I agree with ms-t and the others. Even though the "Chorus" who begins and ends the tale is not directly identified, that person must be Prince Escalus, who demands the others recount the tale. He learns the truth primarily from Friar Lawrence, who is intimately involved in the details of the lovers' plans. Let me tell you why I believe the prince begins and ends the play.
Shakespearean tragedies always follow a formula.
Act I is the exposition, where the characters and conflict are introduced. (We learn of the feud between the families, and Romeo and Juliet meet and fall in love.)
Act II is filled with rising action and complications. (Romeo and Juliet declare their love and marry, while Juliet's parents are planning her marriage to Paris.)
Act III is always the climax, the point where the main conflict comes to a head, usually in a less that positive way, and the tragic hero's fate is sealed. (Romeo kills Tybalt as a result of the initial feud and is banished.)
Acts IV and V show falling action-the things that happen as a direct result of the actions that happen in Act III. (Romeo is banished. Juliet's parents plans force her to fake her death. Romeo receives erroneous information about Juliet.)
Act V always contains a catastrophe. The tragic hero (along with others) always dies and some lesson is learned by that death.
Also, invariably, in every Shakespearean tragedy, the last person to speak is the person who is left in charge of the situation--or the new or current ruler of the land. In Romeo and Juliet, that person must be the prince.

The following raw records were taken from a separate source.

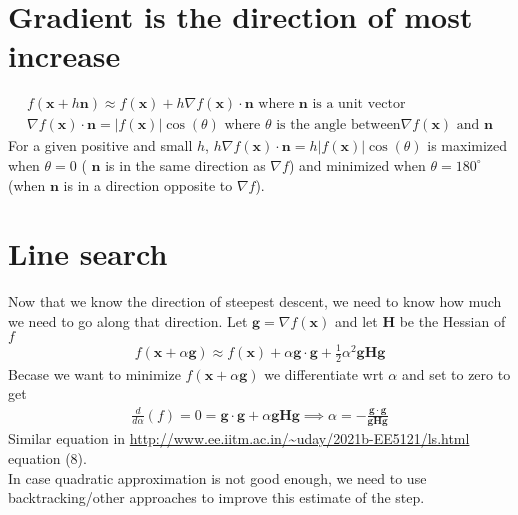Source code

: \documentclass{article}
\newcommand{\ber}{\begin{eqnarray}}
\newcommand{\eer}{\end{eqnarray}}
\newcommand{\dd}[2]{\frac{d}{d{#2}}{(#1)} }
\begin{document}
\section{Gradient is the direction of most increase}
\ber
f(\pmb{x} + h\pmb{n}) \approx f(\pmb{x}) + h\nabla{f(\pmb{x})}\cdot\pmb{n} \text{ where } \pmb{n} \text{ is a unit vector} \\
\nabla{f(\pmb{x})}\cdot\pmb{n} = |f(\pmb{x})|\cos(\theta) \text{ where } \theta \text{ is the angle between} \nabla{}f(\pmb{x}) \text{ and } \pmb{n} 
\eer
For a given positive and small $h$, $h\nabla{f(\pmb{x})}\cdot\pmb{n} = h|f(\pmb{x})|\cos(\theta) $ is maximized when $\theta=0$ ( $\pmb{n}$ is in the same direction as $\nabla{f}$) and minimized when $\theta=180^{\circ}$ (when $\pmb{n}$ is in a direction opposite to $\nabla{}f$). 
\section{Line search}
Now that we know the direction of steepest descent, we need to know how much we need to go along that direction. Let $\pmb{g}=\nabla{}f(\pmb{x})$ and let $\pmb{H}$ be the Hessian of $f$
\ber
f(\pmb{x} + \alpha\pmb{g}) \approx f(\pmb{x}) + \alpha\pmb{g}\cdot\pmb{g} + \frac{1}{2}\alpha^2\pmb{g}\pmb{H}\pmb{g}
\eer
Becase we want to minimize $f(\pmb{x} + \alpha\pmb{g})$ we differentiate wrt $\alpha$ and set to zero to get
\ber
\dd{f}{\alpha} = 0 = \pmb{g}\cdot\pmb{g} + \alpha\pmb{g}\pmb{H}\pmb{g} \implies \alpha = -\frac{\pmb{g}\cdot\pmb{g}}{\pmb{g}\pmb{H}\pmb{g}}
\eer
Similar equation in \url{http://www.ee.iitm.ac.in/~uday/2021b-EE5121/ls.html} equation (8). \\
In case quadratic approximation is not good enough, we need to use backtracking/other approaches to improve this estimate of the step.
\end{document}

Friar Lawrence relates the story of Romeo and Juliet to the crowd that's gathered outside the Capulet tomb via the Prince, who's demanded knowledge of the situation, justifying his part in the tragedy and relaying the fateful twists that have lead to this scene.

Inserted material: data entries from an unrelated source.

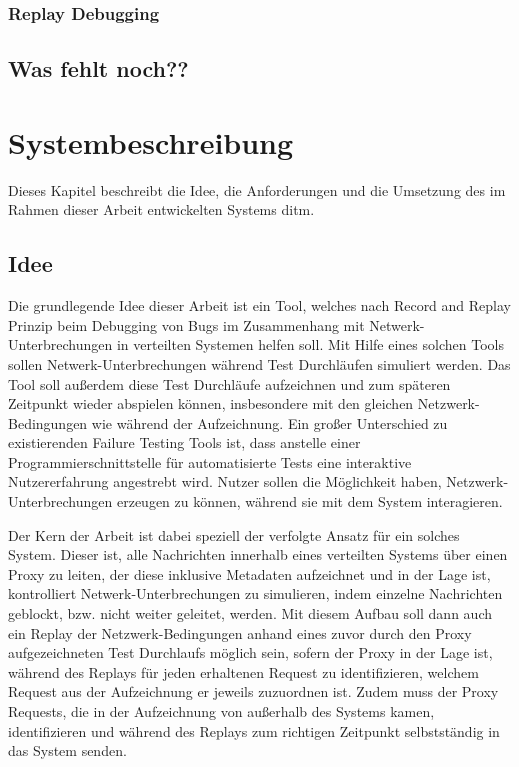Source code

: \documentclass[12pt,a4paper]{report}
\begin{document}
\subsection{Replay Debugging}
\cite{distributed_replay_debugging_1997}
\cite{failify_masters_thesis}

\section{Was fehlt noch??}

\chapter{Systembeschreibung}
Dieses Kapitel beschreibt die Idee, die Anforderungen und die Umsetzung des im Rahmen dieser Arbeit entwickelten Systems ditm.
\section{Idee}
Die grundlegende Idee dieser Arbeit ist ein Tool, welches nach Record and Replay Prinzip beim Debugging von Bugs im Zusammenhang
mit Netwerk-Unterbrechungen in verteilten Systemen helfen soll. Mit Hilfe eines solchen Tools sollen Netwerk-Unterbrechungen
während Test Durchläufen simuliert werden. Das Tool soll außerdem diese Test Durchläufe aufzeichnen und zum späteren Zeitpunkt
wieder abspielen können, insbesondere mit den gleichen Netzwerk-Bedingungen wie während der Aufzeichnung. Ein großer Unterschied
zu existierenden Failure Testing Tools ist, dass anstelle einer Programmierschnittstelle für automatisierte Tests eine interaktive
Nutzererfahrung angestrebt wird. Nutzer sollen die Möglichkeit haben, Netzwerk-Unterbrechungen erzeugen zu können, während sie mit
dem System interagieren.

Der Kern der Arbeit ist dabei speziell der verfolgte Ansatz für ein solches System. Dieser ist, alle Nachrichten innerhalb eines
verteilten Systems über einen Proxy zu leiten, der diese inklusive Metadaten aufzeichnet und in der Lage ist, kontrolliert
Netwerk-Unterbrechungen zu simulieren, indem einzelne Nachrichten geblockt, bzw. nicht weiter geleitet, werden.
Mit diesem Aufbau soll dann auch ein Replay der Netzwerk-Bedingungen anhand eines zuvor durch den Proxy aufgezeichneten
Test Durchlaufs möglich sein, sofern der Proxy in der Lage ist, während des Replays für jeden erhaltenen Request zu identifizieren,
welchem Request aus der Aufzeichnung er jeweils zuzuordnen ist. Zudem muss der Proxy Requests, die in der Aufzeichnung von
außerhalb des Systems kamen, identifizieren und während des Replays zum richtigen Zeitpunkt selbstständig in das System senden.
\end{document}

Acknowledging that he's a "holy man," true to his word, Paris asks Balthasar, Romeo's page, to corroborate and fill in the gaps. Asking the same of Paris's page, the Prince determines that the stories and the Friar's letter concludes the tale of woe.
The story is first told to the Prince, who has demanded the truth of the events, by Friar Laurence. He relates to the Prince the entire story of Romeo and Juliet.
The Prince then turns to question Balthasar who relates how he is the one that told Romeo that Juliet was dead, and how he and Romeo came to be at the tomb and of the letter that Romeo gave him to give to his father.
Paris' page then tells the Prince that he and Paris came to the tomb for Paris to leave flowers for Juliet, how Romeo came, and the fatal fight between Paris and Romeo.
The Prince then reads the letter that Romeo left for Balthasar to give to Romeo's father.
After hearing all accounts, the Prince declares that the Friar has told the truth about what has happened and what has led to the deaths of not only Romeo and Juliet that night, but his kinsman Paris as well.